-------- EXTRACTED RECORDS --------
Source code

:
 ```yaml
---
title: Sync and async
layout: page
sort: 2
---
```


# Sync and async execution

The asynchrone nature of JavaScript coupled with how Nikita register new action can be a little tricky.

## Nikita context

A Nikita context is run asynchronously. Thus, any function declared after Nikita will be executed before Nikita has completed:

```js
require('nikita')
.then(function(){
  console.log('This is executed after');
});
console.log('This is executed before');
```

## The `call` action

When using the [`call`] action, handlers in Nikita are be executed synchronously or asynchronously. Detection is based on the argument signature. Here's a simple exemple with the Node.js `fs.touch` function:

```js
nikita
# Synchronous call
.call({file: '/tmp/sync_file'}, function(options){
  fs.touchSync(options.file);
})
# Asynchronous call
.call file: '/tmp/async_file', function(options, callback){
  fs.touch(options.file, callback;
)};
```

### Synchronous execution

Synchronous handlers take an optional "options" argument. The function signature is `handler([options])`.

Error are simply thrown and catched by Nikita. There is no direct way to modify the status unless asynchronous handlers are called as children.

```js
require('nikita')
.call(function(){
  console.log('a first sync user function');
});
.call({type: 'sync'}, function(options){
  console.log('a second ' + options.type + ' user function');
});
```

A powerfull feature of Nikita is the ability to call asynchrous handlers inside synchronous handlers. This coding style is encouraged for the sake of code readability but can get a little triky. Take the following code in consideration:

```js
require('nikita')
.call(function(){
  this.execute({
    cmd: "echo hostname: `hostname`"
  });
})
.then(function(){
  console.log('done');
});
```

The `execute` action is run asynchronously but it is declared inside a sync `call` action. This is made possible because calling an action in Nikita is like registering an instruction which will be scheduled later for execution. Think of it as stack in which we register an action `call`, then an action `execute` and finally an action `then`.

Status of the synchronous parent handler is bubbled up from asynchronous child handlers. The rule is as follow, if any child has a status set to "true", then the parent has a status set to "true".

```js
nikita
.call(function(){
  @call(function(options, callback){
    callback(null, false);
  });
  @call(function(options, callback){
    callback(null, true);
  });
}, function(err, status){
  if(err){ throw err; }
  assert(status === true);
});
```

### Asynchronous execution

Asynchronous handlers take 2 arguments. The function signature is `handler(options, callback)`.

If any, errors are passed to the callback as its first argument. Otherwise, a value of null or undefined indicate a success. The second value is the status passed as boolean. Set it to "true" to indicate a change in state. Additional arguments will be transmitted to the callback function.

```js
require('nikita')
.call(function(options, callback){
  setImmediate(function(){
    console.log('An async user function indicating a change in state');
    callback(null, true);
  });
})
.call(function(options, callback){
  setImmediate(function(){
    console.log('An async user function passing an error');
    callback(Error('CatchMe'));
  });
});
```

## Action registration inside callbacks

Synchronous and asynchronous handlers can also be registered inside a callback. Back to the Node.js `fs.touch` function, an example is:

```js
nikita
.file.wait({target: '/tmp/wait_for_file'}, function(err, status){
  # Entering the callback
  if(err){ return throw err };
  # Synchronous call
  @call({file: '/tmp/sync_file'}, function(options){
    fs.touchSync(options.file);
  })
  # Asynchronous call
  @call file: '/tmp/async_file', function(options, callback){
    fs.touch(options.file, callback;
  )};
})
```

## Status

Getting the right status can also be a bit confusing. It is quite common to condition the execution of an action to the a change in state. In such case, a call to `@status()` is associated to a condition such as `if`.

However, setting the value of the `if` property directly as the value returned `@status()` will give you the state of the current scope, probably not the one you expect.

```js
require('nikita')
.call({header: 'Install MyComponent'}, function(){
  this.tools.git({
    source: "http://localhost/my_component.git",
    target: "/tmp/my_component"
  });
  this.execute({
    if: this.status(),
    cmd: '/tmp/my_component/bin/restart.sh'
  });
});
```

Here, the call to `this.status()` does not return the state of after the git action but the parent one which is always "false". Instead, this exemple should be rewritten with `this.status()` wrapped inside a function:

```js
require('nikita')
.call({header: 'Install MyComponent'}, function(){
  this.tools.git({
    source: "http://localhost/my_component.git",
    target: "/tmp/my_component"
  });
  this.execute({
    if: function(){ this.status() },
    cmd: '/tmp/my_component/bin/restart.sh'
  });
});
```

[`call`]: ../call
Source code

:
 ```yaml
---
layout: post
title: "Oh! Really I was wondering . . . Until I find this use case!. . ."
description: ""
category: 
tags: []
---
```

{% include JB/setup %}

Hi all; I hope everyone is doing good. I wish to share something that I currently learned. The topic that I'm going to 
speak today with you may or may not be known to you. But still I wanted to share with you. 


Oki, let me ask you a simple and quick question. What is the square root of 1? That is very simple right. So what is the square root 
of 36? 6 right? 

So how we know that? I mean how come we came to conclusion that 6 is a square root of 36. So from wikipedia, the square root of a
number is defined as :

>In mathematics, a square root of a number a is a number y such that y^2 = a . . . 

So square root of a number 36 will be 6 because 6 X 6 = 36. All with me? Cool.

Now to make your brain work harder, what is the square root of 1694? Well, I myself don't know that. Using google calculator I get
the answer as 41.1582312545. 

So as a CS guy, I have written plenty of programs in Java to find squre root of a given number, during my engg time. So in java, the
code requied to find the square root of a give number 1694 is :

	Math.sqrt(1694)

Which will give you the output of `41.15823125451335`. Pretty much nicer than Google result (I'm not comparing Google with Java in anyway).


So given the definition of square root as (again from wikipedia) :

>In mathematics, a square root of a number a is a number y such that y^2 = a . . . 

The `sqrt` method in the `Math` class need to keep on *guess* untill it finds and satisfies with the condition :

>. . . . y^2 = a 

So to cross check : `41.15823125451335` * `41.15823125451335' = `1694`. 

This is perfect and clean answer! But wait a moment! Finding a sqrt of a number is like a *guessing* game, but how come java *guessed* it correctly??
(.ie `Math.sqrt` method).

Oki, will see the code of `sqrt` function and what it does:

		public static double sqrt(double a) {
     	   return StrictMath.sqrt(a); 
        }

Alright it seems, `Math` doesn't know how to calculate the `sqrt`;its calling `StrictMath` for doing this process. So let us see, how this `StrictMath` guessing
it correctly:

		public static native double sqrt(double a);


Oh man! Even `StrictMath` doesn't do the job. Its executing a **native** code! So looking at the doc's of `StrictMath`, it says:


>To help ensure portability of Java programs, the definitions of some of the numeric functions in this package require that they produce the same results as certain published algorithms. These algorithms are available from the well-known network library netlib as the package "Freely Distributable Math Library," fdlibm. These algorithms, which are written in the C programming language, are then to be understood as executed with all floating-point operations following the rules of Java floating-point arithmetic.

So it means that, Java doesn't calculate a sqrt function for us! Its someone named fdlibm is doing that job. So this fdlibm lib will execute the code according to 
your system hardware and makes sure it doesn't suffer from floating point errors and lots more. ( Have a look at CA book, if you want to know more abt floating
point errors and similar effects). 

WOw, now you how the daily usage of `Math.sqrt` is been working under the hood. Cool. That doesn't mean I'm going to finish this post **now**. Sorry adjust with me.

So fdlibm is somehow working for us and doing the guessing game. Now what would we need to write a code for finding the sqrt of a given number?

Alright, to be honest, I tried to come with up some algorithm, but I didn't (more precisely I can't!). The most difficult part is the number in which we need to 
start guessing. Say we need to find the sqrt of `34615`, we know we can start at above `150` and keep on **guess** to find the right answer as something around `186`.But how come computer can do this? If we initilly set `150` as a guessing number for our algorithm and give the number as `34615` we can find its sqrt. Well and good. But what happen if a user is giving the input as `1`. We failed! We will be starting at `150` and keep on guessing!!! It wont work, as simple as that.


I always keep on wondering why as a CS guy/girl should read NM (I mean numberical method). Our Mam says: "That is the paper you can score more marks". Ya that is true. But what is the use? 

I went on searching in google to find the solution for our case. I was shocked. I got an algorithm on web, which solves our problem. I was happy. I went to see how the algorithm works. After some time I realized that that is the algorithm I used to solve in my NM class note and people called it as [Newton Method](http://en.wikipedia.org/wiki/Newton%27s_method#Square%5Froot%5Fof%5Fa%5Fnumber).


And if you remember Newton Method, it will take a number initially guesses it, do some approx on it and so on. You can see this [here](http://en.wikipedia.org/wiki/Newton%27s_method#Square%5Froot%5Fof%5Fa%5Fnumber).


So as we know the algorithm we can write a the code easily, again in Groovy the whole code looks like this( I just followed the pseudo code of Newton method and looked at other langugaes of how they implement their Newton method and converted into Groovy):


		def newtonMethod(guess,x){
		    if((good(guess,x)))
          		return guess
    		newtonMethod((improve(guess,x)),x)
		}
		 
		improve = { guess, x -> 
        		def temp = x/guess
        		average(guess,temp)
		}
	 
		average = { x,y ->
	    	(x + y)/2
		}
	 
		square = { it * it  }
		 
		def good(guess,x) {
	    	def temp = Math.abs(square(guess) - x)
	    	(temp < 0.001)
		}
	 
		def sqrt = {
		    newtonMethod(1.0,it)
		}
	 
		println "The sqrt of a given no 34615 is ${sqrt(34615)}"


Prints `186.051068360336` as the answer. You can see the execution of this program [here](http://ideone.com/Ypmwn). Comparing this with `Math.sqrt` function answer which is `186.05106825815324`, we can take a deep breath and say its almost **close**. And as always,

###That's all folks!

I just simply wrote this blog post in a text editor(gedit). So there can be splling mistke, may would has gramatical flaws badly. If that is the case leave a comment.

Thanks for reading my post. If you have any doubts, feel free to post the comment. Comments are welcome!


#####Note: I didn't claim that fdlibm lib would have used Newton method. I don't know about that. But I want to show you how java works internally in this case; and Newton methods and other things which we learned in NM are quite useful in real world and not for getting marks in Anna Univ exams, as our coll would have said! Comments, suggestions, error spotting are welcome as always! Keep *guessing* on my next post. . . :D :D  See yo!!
--------
[WHAT YOU NEED TO DO]
The line above containing "However, setting the", the line containing "number is defined", and every line between them are to be transcribed exactly; no other line is wanted.

[TASK ANSWER]
However, setting the value of the `if` property directly as the value returned `@status()` will give you the state of the current scope, probably not the one you expect.

```js
require('nikita')
.call({header: 'Install MyComponent'}, function(){
  this.tools.git({
    source: "http://localhost/my_component.git",
    target: "/tmp/my_component"
  });
  this.execute({
    if: this.status(),
    cmd: '/tmp/my_component/bin/restart.sh'
  });
});
```

Here, the call to `this.status()` does not return the state of after the git action but the parent one which is always "false". Instead, this exemple should be rewritten with `this.status()` wrapped inside a function:

```js
require('nikita')
.call({header: 'Install MyComponent'}, function(){
  this.tools.git({
    source: "http://localhost/my_component.git",
    target: "/tmp/my_component"
  });
  this.execute({
    if: function(){ this.status() },
    cmd: '/tmp/my_component/bin/restart.sh'
  });
});
```

[`call`]: ../call
Source code

:
 ```yaml
---
layout: post
title: "Oh! Really I was wondering . . . Until I find this use case!. . ."
description: ""
category: 
tags: []
---
```

{% include JB/setup %}

Hi all; I hope everyone is doing good. I wish to share something that I currently learned. The topic that I'm going to 
speak today with you may or may not be known to you. But still I wanted to share with you. 


Oki, let me ask you a simple and quick question. What is the square root of 1? That is very simple right. So what is the square root 
of 36? 6 right? 

So how we know that? I mean how come we came to conclusion that 6 is a square root of 36. So from wikipedia, the square root of a
number is defined as :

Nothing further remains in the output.